Problem statement
Across the lines of the records below, how many have the string "dated" in them? Answer with the number alone.

•••

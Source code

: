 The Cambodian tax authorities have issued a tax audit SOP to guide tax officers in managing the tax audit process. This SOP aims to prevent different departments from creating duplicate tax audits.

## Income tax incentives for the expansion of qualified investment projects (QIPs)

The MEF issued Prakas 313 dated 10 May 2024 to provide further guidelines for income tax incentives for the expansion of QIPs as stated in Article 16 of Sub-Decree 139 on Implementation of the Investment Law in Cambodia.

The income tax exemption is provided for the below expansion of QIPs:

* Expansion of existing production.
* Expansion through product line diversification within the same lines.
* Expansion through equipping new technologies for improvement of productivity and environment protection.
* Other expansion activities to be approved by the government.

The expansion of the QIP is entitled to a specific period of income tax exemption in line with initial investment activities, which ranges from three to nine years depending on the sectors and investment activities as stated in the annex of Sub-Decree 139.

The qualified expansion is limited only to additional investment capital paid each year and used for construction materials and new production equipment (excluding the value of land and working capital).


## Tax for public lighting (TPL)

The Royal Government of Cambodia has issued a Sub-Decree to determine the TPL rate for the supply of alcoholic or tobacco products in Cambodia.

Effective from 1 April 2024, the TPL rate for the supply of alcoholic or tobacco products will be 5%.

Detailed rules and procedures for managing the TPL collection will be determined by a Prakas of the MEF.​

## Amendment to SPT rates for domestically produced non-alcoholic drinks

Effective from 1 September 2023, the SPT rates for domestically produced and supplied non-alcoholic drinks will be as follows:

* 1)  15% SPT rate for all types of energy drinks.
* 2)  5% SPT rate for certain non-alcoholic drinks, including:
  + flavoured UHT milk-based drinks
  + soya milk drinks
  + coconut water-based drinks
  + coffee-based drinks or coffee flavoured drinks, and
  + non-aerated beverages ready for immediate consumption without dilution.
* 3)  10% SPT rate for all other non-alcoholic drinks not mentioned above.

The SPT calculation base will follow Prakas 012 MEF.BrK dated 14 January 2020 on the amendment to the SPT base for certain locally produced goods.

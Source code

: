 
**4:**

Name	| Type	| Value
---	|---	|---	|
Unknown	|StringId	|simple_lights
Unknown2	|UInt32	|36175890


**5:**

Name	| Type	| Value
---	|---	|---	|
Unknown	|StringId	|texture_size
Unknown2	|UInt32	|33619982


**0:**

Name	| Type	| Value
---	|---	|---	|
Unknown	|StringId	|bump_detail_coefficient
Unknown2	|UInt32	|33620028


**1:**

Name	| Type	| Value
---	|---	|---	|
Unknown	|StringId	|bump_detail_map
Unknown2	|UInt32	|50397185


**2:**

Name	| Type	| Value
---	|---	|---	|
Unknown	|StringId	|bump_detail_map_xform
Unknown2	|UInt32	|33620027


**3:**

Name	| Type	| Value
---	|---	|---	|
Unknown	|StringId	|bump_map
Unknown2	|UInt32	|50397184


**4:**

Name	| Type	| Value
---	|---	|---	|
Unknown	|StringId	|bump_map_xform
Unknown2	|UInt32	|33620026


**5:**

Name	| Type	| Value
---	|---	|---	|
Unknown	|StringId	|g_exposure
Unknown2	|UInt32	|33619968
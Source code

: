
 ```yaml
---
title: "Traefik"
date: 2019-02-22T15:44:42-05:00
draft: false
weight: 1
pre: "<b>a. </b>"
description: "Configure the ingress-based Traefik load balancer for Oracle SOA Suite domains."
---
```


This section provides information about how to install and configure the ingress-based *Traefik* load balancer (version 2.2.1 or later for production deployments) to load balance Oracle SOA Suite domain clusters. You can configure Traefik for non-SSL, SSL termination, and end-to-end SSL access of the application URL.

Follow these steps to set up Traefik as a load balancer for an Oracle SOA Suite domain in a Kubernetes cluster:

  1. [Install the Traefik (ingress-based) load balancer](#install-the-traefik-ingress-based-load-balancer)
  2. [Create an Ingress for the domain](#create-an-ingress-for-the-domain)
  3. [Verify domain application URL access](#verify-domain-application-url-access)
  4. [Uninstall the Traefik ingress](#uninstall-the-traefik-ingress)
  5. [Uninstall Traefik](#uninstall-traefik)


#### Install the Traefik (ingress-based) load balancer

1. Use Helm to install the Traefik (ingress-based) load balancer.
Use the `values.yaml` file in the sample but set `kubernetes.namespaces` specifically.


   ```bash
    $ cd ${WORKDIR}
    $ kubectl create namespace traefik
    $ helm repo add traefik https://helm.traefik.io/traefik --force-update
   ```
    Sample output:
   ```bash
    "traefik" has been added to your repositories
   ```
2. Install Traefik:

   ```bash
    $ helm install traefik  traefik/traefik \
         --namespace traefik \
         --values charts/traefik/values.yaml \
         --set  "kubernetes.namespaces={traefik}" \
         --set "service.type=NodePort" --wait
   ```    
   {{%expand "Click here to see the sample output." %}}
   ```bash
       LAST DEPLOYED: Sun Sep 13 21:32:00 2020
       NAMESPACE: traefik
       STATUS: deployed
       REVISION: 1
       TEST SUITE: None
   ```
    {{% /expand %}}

•••

Exercise result
2